AIM OF THE EXERCISE: The expected result is every entry, retyped character for character.

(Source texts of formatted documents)
-------
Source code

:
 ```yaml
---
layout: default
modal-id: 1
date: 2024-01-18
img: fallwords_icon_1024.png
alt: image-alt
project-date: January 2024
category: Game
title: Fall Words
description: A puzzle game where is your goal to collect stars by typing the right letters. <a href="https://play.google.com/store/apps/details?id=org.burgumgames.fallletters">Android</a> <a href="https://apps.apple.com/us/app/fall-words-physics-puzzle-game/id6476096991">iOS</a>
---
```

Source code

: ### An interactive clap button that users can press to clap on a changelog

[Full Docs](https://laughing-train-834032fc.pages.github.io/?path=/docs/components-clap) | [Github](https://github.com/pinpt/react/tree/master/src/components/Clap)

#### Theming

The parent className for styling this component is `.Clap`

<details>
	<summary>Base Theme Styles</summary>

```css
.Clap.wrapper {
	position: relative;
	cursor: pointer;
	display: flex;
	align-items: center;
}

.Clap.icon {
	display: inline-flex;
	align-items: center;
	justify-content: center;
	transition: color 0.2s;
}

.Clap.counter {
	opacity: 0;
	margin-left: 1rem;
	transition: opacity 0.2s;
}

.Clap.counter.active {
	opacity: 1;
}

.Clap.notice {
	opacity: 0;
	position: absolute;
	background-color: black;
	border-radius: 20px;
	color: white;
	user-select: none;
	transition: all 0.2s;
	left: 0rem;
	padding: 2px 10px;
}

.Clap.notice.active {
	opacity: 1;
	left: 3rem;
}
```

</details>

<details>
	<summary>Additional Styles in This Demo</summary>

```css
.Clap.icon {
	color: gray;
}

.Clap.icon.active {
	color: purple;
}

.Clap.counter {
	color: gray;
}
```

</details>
-------
WRITTEN SOLUTION:
Source code

:
 ```yaml
---
layout: default
modal-id: 1
date: 2024-01-18
img: fallwords_icon_1024.png
alt: image-alt
project-date: January 2024
category: Game
title: Fall Words
description: A puzzle game where is your goal to collect stars by typing the right letters. <a href="https://play.google.com/store/apps/details?id=org.burgumgames.fallletters">Android</a> <a href="https://apps.apple.com/us/app/fall-words-physics-puzzle-game/id6476096991">iOS</a>
---
```

Source code

: ### An interactive clap button that users can press to clap on a changelog

[Full Docs](https://laughing-train-834032fc.pages.github.io/?path=/docs/components-clap) | [Github](https://github.com/pinpt/react/tree/master/src/components/Clap)

#### Theming

The parent className for styling this component is `.Clap`

<details>
	<summary>Base Theme Styles</summary>

```css
.Clap.wrapper {
	position: relative;
	cursor: pointer;
	display: flex;
	align-items: center;
}

.Clap.icon {
	display: inline-flex;
	align-items: center;
	justify-content: center;
	transition: color 0.2s;
}

.Clap.counter {
	opacity: 0;
	margin-left: 1rem;
	transition: opacity 0.2s;
}

.Clap.counter.active {
	opacity: 1;
}

.Clap.notice {
	opacity: 0;
	position: absolute;
	background-color: black;
	border-radius: 20px;
	color: white;
	user-select: none;
	transition: all 0.2s;
	left: 0rem;
	padding: 2px 10px;
}

.Clap.notice.active {
	opacity: 1;
	left: 3rem;
}
```

</details>

<details>
	<summary>Additional Styles in This Demo</summary>

```css
.Clap.icon {
	color: gray;
}

.Clap.icon.active {
	color: purple;
}

.Clap.counter {
	color: gray;
}
```

</details>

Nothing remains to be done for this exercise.